-- Opening Marker --
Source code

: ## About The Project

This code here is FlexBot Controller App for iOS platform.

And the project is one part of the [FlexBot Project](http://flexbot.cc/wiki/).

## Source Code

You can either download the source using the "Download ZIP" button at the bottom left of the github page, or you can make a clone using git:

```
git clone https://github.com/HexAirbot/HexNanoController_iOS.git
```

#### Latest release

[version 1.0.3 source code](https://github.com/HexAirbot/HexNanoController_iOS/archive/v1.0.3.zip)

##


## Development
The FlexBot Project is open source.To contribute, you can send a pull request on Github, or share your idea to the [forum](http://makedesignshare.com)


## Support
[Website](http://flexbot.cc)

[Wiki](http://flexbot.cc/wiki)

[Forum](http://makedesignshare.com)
-- Closing Marker --
■ **Work to be completed**
Only an exact copy of the entries above will do.

■ **Response for this exercise**
Source code

: ## About The Project

This code here is FlexBot Controller App for iOS platform.

And the project is one part of the [FlexBot Project](http://flexbot.cc/wiki/).

## Source Code

You can either download the source using the "Download ZIP" button at the bottom left of the github page, or you can make a clone using git:

```
git clone https://github.com/HexAirbot/HexNanoController_iOS.git
```

#### Latest release

[version 1.0.3 source code](https://github.com/HexAirbot/HexNanoController_iOS/archive/v1.0.3.zip)

##


## Development
The FlexBot Project is open source.To contribute, you can send a pull request on Github, or share your idea to the [forum](http://makedesignshare.com)


## Support
[Website](http://flexbot.cc)

[Wiki](http://flexbot.cc/wiki)

[Forum](http://makedesignshare.com)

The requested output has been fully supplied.